• EXERCISE DETAILS
The required answer is an exact copy of every line from the beginning of the entries through the line with "Install the required", with all pictures omitted.

• RECORDS TO PROCESS
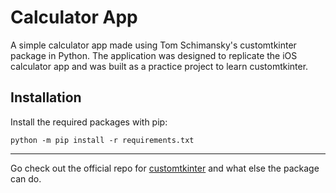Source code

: # Calculator App


A simple calculator app made using Tom Schimansky's customtkinter package in Python. The application was designed to replicate the iOS calculator app and was built as a practice project to learn customtkinter. 

## Installation
Install the required packages with pip:
```
python -m pip install -r requirements.txt
```

---
Go check out the official repo for [customtkinter](https://github.com/TomSchimansky/CustomTkinter#readme) and what else the package can do.
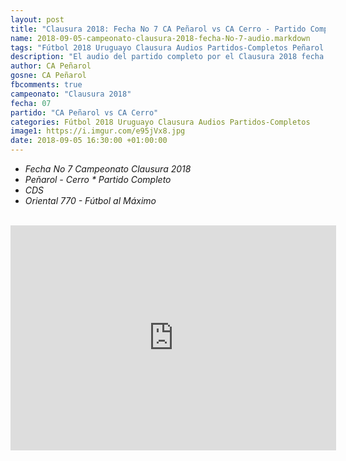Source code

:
 ```yaml
---
layout: post
title: "Clausura 2018: Fecha No 7 CA Peñarol vs CA Cerro - Partido Completo - audio (Oriental 770)"
name: 2018-09-05-campeonato-clausura-2018-fecha-No-7-audio.markdown
tags: "Fútbol 2018 Uruguayo Clausura Audios Partidos-Completos Peñarol Cerro audio youtube"
description: "El audio del partido completo por el Clausura 2018 fecha 07 entre Peñarol y Cerro en el CDS Fútbol al Máximo Oriental 770 Goñi Bardaquian"
author: CA Peñarol
gosne: CA Peñarol
fbcomments: true
campeonato: "Clausura 2018"
fecha: 07
partido: "CA Peñarol vs CA Cerro"
categories: Fútbol 2018 Uruguayo Clausura Audios Partidos-Completos
image1: https://i.imgur.com/e95jVx8.jpg
date: 2018-09-05 16:30:00 +01:00:00
---
```


 - *Fecha No 7 Campeonato Clausura 2018*
 - *Peñarol - Cerro * Partido Completo*
 - *CDS*
 - *Oriental 770 - Fútbol al Máximo*

 <br>

 <iframe width="521" height="360" src="https://www.youtube.com/embed/fb3MkTyaUTw" frameborder="0" allow="autoplay; encrypted-media" allowfullscreen></iframe>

• SOLVED EXERCISE
Source code

: # Calculator App


A simple calculator app made using Tom Schimansky's customtkinter package in Python. The application was designed to replicate the iOS calculator app and was built as a practice project to learn customtkinter. 

## Installation
Install the required packages with pip:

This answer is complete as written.